I grew up three turns and around the bend from a tiny, local zoo. I wrote a little about it here. It housed your standard petting zoo critters, along with a strange array of everyday animals like raccoons and owls, in cages close to water buffalo enclosures or your scary “big cat”. As a tween, I volunteered at the zoo mucking out cages, feeding mice to the birds of prey, and dodging animals with a cage-crazy look in their eye. I experienced a few near misses with a vulture, a raccoon, and a monkey, which sounds like the beginning of a bad joke, but is actually the beginning of a series of stories which no one believes but me.
How I, a lover of books and all things neat and tidy, ended up volunteering to handle dead mice, shovel poop, and dodge crazy animals remains a complete mystery to me. Somehow, I managed to make it through multiple seasons of do-good-ism in spite of a few hairy situations. It turns out I have a fairly high tolerance for things that disgust me. Rather than manure, it was a set of cue cards that did me in. The end of the volunteer season coincided with a special program for community members at the zoo. The staff lined us up, handed us a few cards with random animal facts written on them, and told us to fan out throughout the park to answer visitors questions.
I read through the cards and realized I could answer exactly zero questions posed to me by unsuspecting visitors. I could recite a few facts about the groundhog habitat, but going off script? Impossible. I wanted to know all the answers before I attempted to answer even a few of the questions. I wanted to stuff my pockets with bullet points full of them. I knew nothing but what my experience taught me–the groundhogs hid at the slightest tremor, the llama spit if you looked it in the eye, and the donkey keeled over, as if dead, with no warning.
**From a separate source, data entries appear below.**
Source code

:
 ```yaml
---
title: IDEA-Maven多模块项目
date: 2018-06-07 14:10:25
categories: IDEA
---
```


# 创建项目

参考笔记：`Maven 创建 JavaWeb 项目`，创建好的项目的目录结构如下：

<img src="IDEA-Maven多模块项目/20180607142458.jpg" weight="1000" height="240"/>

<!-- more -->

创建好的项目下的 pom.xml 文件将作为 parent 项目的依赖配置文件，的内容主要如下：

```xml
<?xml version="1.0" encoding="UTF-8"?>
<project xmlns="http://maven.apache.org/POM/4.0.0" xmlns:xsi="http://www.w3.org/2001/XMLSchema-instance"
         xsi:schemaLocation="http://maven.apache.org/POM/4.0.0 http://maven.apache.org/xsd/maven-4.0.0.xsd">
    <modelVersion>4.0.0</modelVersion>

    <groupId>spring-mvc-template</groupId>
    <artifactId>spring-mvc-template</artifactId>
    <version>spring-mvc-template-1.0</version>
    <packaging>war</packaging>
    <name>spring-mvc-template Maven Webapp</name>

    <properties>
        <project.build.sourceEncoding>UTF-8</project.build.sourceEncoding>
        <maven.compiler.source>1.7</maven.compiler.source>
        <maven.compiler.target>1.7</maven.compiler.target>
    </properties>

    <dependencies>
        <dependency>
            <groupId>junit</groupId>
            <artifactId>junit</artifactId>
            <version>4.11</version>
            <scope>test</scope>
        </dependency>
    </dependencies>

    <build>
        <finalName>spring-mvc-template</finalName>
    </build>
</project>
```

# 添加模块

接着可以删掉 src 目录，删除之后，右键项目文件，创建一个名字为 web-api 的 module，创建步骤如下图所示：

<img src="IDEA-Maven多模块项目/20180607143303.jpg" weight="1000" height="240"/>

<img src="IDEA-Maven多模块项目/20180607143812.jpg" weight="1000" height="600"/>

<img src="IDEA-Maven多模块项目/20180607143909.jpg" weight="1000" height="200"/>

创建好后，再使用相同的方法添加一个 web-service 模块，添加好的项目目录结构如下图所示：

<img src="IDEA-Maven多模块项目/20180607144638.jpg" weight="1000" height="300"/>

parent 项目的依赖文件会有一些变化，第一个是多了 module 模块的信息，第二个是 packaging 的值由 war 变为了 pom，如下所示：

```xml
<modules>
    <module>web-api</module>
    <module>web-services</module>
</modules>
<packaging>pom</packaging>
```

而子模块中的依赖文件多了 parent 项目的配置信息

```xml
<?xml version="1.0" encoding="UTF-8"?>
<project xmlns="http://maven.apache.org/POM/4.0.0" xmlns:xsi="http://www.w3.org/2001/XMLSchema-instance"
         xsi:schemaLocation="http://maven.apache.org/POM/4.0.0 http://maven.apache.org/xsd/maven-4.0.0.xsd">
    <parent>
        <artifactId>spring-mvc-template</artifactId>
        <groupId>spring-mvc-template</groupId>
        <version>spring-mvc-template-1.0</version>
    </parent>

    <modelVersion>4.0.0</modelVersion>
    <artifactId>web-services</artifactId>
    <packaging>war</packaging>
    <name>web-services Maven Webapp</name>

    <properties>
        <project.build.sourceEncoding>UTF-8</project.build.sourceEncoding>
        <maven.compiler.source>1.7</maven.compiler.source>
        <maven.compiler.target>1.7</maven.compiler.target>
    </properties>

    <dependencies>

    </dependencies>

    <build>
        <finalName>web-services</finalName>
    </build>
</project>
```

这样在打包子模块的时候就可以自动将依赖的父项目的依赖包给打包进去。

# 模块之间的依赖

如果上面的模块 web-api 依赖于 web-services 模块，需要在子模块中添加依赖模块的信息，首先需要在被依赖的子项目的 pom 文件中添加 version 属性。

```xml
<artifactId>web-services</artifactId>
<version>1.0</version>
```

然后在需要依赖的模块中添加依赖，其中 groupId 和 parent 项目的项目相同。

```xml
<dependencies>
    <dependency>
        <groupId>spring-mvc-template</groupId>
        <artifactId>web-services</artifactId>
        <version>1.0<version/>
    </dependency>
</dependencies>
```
I felt certain these were not the facts people came for–they came for real answers to honest questions. I grew increasingly uncomfortable as I saw other volunteers and visitors striking up a conversation. I walked from habitat to habitat, cue cards crumpled in my hands, hiding in plain sight.
This week, I will turn forty, and I recognize I no longer have the excuse of youth when it comes to not having the answers to life’s questions. I’m no longer a young woman, I’m just a woman, middle-aged, still afraid of giving the wrong answers, still hiding in plain sight. I thought by now I would know more, I’d have a mental file of cue cards for every relational dilemma. I’d have a pocket full of bullet points on faith and parenting and successful living, whatever that means. I’d have a career or a ministry or an advanced degree from which I might plumb the depths for wisdom.
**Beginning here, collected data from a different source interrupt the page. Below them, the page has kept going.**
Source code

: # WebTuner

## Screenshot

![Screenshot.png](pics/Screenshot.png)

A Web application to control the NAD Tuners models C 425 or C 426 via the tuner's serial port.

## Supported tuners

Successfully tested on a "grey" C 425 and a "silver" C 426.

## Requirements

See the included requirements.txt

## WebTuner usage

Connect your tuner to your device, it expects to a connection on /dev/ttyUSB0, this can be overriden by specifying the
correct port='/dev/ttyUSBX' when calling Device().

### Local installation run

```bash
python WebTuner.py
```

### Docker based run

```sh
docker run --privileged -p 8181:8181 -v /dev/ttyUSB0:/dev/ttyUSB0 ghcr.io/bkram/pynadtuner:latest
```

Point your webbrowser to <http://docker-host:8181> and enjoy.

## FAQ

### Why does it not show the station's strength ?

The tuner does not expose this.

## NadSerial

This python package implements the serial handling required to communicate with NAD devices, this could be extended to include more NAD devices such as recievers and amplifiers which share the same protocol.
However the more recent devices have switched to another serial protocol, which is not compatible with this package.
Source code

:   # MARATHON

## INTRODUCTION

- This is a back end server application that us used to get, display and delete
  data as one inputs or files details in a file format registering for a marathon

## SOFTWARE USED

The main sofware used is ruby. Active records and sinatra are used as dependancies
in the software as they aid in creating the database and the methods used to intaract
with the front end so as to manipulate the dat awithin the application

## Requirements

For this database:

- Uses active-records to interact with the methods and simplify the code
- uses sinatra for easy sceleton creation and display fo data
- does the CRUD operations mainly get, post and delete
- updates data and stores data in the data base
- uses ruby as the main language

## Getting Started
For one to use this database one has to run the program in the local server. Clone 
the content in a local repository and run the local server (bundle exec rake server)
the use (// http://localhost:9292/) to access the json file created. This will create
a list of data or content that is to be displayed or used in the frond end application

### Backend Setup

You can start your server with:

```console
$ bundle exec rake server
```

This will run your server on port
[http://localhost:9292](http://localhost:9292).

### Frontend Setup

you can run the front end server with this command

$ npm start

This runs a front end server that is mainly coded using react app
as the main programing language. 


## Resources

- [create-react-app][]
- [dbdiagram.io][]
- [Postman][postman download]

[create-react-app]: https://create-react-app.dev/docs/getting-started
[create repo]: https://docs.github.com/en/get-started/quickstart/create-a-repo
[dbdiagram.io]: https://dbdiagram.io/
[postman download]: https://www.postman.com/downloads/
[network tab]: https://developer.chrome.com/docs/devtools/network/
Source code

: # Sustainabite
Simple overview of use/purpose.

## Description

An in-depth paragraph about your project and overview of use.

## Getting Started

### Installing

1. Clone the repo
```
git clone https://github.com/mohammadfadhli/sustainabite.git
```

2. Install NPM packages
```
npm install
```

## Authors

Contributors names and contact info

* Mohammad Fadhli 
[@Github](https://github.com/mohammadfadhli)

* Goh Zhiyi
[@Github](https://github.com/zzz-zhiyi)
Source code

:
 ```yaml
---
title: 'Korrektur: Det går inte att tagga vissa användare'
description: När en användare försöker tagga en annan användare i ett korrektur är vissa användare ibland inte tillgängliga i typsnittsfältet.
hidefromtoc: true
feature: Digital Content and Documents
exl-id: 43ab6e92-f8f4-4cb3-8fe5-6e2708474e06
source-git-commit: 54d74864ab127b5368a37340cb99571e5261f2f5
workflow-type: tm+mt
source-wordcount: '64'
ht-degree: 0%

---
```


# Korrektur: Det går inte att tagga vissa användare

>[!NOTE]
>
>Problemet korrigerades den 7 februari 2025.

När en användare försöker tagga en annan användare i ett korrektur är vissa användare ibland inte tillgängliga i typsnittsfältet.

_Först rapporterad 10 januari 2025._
I have none of these things, but I can offer what forty years of experience has taught me–I can’t distill life down to a few facts on cue cards. There are very few black and white answers. When raccoons attack, they go for the leg first. Love God, love others. Tea tastes better when sipped from bone china. Grace wins. The sun rising over the mountains is hope unfolding in light. We become our parents. Skinny jeans forever or baguettes forever is an either/or dilemma. Children are a heritage from the Lord. Beauty matters.
There are a few other things I could share, but that would require time and cuppa. Would you share a bit of your wisdom gained from experience with me?